Agfax Buzz:
    June 12, 2014

    Propane, Oil Prices Could Be Affected by Iraq Instability – DTN

    AgFax.Com - Your Online Ag News Source

    By Brian Milne, DTN Energy Editor

    Spot propane prices at the Conway supply hub in Kansas are hovering on either side of $1 per gallon so far in June, the lowest they have been since September 2013, and well below the $4.95 per gallon all-time high registered in late January. The fact they are 20 cents higher than a year ago might have some would-be buyers waiting on the sidelines for a further decline.

    However, attacks on major Iraqi cities in recent days mean an expected decline from current values might be a few weeks away. In fact, spot propane prices are set to increase amid an upside breakout by New York Mercantile Exchange crude oil futures. NYMEX crude futures spiked more than $2 per barrel on Thursday to a $106.53 per barrel nine-month high on the spot continuation chart on news Islamists have taken control of two important cities in Iraq and were advancing on Baghdad, threatening to choke off the country’s oil exports.
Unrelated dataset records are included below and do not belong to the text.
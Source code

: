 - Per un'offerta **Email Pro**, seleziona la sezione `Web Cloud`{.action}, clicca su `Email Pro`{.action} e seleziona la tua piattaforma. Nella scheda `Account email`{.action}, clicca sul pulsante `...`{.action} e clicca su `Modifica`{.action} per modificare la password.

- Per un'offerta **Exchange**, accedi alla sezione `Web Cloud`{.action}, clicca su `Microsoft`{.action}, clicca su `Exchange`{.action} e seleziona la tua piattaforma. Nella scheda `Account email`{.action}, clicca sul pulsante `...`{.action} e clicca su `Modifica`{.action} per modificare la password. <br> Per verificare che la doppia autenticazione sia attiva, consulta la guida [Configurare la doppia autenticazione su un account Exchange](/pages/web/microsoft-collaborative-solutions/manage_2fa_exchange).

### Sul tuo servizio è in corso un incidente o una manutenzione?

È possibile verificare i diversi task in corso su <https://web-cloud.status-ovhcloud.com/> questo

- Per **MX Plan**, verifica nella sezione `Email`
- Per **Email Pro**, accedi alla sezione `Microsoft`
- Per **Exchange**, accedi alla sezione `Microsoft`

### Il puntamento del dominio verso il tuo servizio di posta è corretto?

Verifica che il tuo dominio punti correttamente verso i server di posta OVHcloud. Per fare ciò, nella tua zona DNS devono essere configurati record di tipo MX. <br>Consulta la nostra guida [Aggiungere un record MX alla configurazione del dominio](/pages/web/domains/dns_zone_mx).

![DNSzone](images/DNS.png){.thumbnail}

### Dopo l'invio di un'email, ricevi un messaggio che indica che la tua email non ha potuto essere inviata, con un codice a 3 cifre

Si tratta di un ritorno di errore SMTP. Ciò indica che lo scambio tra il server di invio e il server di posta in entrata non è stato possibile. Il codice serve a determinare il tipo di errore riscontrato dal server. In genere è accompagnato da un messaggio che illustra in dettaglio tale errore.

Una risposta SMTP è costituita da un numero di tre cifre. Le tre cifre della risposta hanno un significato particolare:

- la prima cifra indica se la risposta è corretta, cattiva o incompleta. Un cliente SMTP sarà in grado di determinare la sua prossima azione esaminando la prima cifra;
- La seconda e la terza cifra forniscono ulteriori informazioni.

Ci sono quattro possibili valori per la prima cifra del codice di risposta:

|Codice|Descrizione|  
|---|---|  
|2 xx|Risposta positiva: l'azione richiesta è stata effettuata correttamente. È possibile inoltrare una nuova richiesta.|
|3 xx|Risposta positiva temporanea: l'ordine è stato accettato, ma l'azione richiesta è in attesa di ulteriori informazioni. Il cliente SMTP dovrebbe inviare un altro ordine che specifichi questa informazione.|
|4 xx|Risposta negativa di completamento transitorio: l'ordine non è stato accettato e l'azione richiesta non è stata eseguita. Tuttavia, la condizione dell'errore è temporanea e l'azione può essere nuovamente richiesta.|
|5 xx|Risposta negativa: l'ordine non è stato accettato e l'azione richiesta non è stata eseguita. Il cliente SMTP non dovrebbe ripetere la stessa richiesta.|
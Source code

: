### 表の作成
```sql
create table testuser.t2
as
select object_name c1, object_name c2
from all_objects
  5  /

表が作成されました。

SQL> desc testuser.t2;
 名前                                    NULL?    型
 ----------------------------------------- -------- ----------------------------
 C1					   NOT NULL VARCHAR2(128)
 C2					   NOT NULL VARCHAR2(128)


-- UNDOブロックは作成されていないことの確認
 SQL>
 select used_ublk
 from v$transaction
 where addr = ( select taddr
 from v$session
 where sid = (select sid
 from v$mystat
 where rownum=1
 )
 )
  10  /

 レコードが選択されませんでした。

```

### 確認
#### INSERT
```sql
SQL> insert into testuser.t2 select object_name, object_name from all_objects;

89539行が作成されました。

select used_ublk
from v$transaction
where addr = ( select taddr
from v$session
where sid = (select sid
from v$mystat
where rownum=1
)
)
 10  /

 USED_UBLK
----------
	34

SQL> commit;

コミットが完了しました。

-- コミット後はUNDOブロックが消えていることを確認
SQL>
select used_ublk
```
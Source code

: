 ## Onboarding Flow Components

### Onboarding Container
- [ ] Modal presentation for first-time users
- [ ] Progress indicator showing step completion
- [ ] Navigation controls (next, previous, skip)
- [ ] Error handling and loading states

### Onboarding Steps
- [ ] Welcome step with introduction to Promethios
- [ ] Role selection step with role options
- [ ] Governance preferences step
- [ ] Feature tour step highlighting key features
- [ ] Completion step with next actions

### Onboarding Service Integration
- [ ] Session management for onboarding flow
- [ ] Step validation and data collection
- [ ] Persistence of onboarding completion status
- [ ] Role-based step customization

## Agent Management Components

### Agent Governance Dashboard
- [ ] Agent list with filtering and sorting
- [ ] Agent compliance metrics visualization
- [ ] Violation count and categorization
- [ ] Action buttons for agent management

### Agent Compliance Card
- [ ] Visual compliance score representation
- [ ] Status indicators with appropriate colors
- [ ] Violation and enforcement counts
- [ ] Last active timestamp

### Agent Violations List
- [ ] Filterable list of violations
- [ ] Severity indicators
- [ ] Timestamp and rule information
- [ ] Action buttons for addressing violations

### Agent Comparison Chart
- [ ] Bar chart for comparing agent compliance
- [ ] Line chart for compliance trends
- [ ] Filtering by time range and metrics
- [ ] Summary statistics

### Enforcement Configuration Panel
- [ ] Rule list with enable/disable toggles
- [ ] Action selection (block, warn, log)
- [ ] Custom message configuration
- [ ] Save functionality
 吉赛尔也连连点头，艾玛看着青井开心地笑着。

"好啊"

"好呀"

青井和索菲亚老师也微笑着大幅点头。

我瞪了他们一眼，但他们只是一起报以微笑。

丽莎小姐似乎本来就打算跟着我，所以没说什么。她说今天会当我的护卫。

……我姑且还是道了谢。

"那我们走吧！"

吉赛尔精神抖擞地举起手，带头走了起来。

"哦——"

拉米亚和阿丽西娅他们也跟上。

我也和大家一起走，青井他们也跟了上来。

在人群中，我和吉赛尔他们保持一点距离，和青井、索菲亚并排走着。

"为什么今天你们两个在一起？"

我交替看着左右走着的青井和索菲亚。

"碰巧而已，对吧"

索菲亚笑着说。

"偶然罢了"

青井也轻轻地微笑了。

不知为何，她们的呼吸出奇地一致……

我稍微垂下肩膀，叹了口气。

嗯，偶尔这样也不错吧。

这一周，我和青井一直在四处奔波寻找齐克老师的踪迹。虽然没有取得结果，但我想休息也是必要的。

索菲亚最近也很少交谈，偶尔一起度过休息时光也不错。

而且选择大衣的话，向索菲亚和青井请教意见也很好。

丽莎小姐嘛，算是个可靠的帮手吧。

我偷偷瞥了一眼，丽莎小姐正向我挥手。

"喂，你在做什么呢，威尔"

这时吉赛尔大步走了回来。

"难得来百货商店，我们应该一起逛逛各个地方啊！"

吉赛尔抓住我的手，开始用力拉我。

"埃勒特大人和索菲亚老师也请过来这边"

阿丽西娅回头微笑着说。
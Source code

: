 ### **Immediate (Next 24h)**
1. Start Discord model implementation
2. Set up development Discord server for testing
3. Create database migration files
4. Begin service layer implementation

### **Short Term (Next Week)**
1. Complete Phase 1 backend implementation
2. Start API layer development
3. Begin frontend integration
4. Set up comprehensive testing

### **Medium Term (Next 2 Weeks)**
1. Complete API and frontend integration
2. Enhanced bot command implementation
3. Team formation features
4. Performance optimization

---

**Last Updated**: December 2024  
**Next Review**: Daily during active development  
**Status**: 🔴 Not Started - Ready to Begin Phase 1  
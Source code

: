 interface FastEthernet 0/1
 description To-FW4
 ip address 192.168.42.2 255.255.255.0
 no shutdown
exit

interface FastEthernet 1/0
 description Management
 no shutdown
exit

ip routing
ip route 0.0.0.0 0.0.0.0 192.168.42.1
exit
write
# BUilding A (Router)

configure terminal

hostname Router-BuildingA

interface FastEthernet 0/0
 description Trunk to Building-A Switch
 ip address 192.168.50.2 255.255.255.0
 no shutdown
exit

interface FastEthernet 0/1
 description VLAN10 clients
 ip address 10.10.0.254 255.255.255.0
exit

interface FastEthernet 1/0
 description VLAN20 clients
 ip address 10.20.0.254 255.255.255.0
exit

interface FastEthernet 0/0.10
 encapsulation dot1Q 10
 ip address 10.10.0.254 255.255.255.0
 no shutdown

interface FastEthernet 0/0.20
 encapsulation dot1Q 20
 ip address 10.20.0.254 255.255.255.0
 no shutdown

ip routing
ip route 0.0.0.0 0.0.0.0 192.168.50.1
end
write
    The widening civil war in Iraq has quickly changed the geopolitical risk premium in oil prices, with increasing production from the OPEC member earlier in the year capping the upside in global oil costs. Iraq production at 3.1 million barrels per day (bpd) was seen climbing to 4.0 million bpd. Now, however, Islamists have taken control of large swathes of the country’s oil infrastructure and could threaten key ports for exporting oil in southern Iraq.

    These events create huge uncertainty for the near-term direction for crude prices, with the NYMEX crude contract having sway over spot propane values. Further deterioration in Iraq would push crude prices even higher, targeting the 2013 high of $112.24 per barrel reached in August. Should Iraq slow the attack, we could see the crude contract leak lower, likely pressuring propane prices.

    Just this week the Minnesota Corn Growers renewed its concern of potential propane shortages this fall and urged growers to top their tanks this summer.

    One urgent reason is the critical Cochin pipeline — which stretches from Alberta to Ontario in Canada and North Dakota, Minnesota, Iowa, Illinois, Indiana, Ohio and the corner of Michigan in the U.S. — is being converted from propane shipments to Canadian tar sands oil in July. It had supplied 36% of Minnesota’s propane, but rail cars will now have to make up the difference. That could require an additional 4,000 railcar shipments after the Cochin pipeline switch, Minnesota Corn said. It has asked the Minnesota Public Utilities Commission to temporarily waive its rules and speed permits for large propane storage units which could ease supply bottlenecks next fall and winter.

    Historically, early summer is the time for buyers to secure the best price for purchasing propane, with demand for the fuel highest during the winter months. The buying season has frequently run through mid-August. However, watch your buying window, which will likely be shorter this summer than in years past.

    Domestic propane production is averaging nearly 16% higher than a year ago, suggesting prices should decline. However, propane exports are up more than 40%, finding a new home for the extra barrels, with exports ramping up sharply in the third quarter 2013 following new export capacity along the Houston Ship Channel to move the supply overseas.

    The export trend has legs, and there is more capacity expected to move into service over the coming months. Combined with a resurgent U.S. petrochemical industry, increasing propane production has ready markets to absorb the off take.

    So, if you’re sitting on tank bottoms, pay close attention to the market over the next few weeks because propane prices might very well be plumbing their 2014 lows.